Reindexing packetbeats

Ok i have been following this tutorial and i have almost completed it to predict.

but when i am trying to reindex the packetbeat i am only reindexing the previous data not actually live.

so how can i capture the packetsbeat and captrue it live.

thanks

Welcome to our community! :smiley:

It's not clear what you are asking here. Are you talking about reindexing the live data? Or capturing the live data?

1 Like

thank you for your welcoming.
i am capturing my network data through packetsbeats. after that i am preprocessing the domain name to detect wether it's malicious packet or not. i have already done all that.
but because i am reindexing the i am only getting previous data.
like if i am indexing at 3:01 pm i am only data from 3:01 pm and previous.
i want to index live data and continuous. how can i do that

Ah ok.
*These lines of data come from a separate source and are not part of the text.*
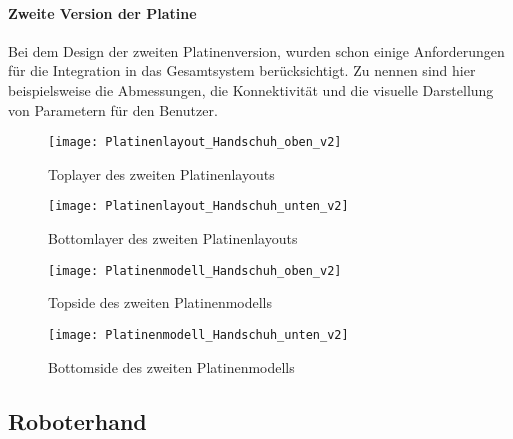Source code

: \documentclass[titlepage,12pt,twoside]{article}
\begin{document}
\paragraph{Zweite Version der Platine}
\hfill \break
\hfill \break
Bei dem Design der zweiten Platinenversion, wurden schon einige Anforderungen für die Integration in das Gesamtsystem
berücksichtigt. Zu nennen sind hier beispielsweise die Abmessungen, die Konnektivität und die visuelle Darstellung 
von Parametern für den Benutzer. 

\begin{figure}[H]
	\begin{center}
		\scalebox{0.8}
		{\texttt{[image: Platinenlayout\_Handschuh\_oben\_v2]}}
		\caption{Toplayer des zweiten Platinenlayouts}
		\label{fig:Platinenlayout_Handschuh_oben_v2}		
	\end{center}
\end{figure}
\hfill \break

\begin{figure}[H]
	\begin{center}
		\scalebox{0.8}
		{\texttt{[image: Platinenlayout\_Handschuh\_unten\_v2]}}
		\caption{Bottomlayer des zweiten Platinenlayouts}
		\label{fig:Platinenlayout_Handschuh_unten_v2}		
	\end{center}
\end{figure}
\hfill \break

\begin{figure}[H]
	\begin{center}
		\scalebox{0.8}
		{\texttt{[image: Platinenmodell\_Handschuh\_oben\_v2]}}
		\caption{Topside des zweiten Platinenmodells}
		\label{fig:Platinenmodell_Handschuh_oben_v2}		
	\end{center}
\end{figure}
\hfill \break

\begin{figure}[H]
	\begin{center}
		\scalebox{0.8}
		{\texttt{[image: Platinenmodell\_Handschuh\_unten\_v2]}}
		\caption{Bottomside des zweiten Platinenmodells}
		\label{fig:Platinenmodell_Handschuh_unten_v2}		
	\end{center}
\end{figure}
\hfill \break



\subsection{Roboterhand}
\end{document}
How are you doing the processing exactly?

1 Like

I am taking the packetsbeats data (specifically domain name) and take n-gram of the name through painless script then i am putting the script through the pipeline so i can do inference the model.

this is the code :


    PUT _ingest/pipeline/dga_ngram_expansion_inference
    {
        "description": "Expands a domain into unigrams, bigrams and trigrams and makes a prediction of maliciousness",
        "processors": [
          {
            "script": {
              "id": "ngram-extractor-packetbeat",
              "params":{
                "ngram_count":1
              }
            }
          },
           {
            "script": {
              "id": "ngram-extractor-packetbeat",
              "params":{
                "ngram_count":2
              }
            }
          },
           {
            "script": {
              "id": "ngram-extractor-packetbeat",
              "params": {
                "ngram_count":3
              }
            }
          },
                  {
      "inference": {
        "model_id": "tes22-1597491011440",
        "target_field": "predicted_label",
        "field_map": {},
        "inference_config": { "classification": {"num_top_classes": 2} }
      }
    },
      {
               "script": {
              "id": "ngram-remover-packetbeat",
              "params":{
                "ngram_count":1
              }
            }
          },
           {
            "script": {
              "id": "ngram-remover-packetbeat",
              "params":{
                "ngram_count":2
              }
            }
          },
           {
            "script": {
              "id": "ngram-remover-packetbeat",
              "params": {
                "ngram_count":3
              }
            }
      }
        ]
    }



    PUT _ingest/pipeline/dns_classification_pipeline
    {
      "description": "A pipeline of pipelines for performing DGA detection",
      "version": 1,
      "processors": [
        {
          "pipeline": {
            "if": "ctx.containsKey('dns') && ctx['dns'].containsKey('question')  && ctx['dns']['question'].containsKey('registered_domain') && !ctx['dns']['question']['registered_domain'].empty",
            "name": "dga_ngram_expansion_inference"
          }
        }
      ]
    }

    GET _ingest/pipeline/

    POST _reindex?wait_for_completion=false&refresh=true
    { 
      "source": {
        "index": "packetbeat-7.8.1-*",
        "query": {
          "bool": {
            "must": [
              {
                "range": {
            "@timestamp": {
              "gte": "now-1h/h",
              "lt": "now"
            }
          }
          },
          {
              "match": {
            "method": "Query"
          }
          }
              
            ]
          }
        }
      },
      "dest": {
        "index": "dga-detection_with_live_data17",
        "pipeline": "dns_classification_pipeline",
        "op_type": "index"
      }
    } 

i have made some work around i have created a python script that runs every 5 min to index the last 5 min.
but i know this isn't really a solution as in production it will have a big impact on the system.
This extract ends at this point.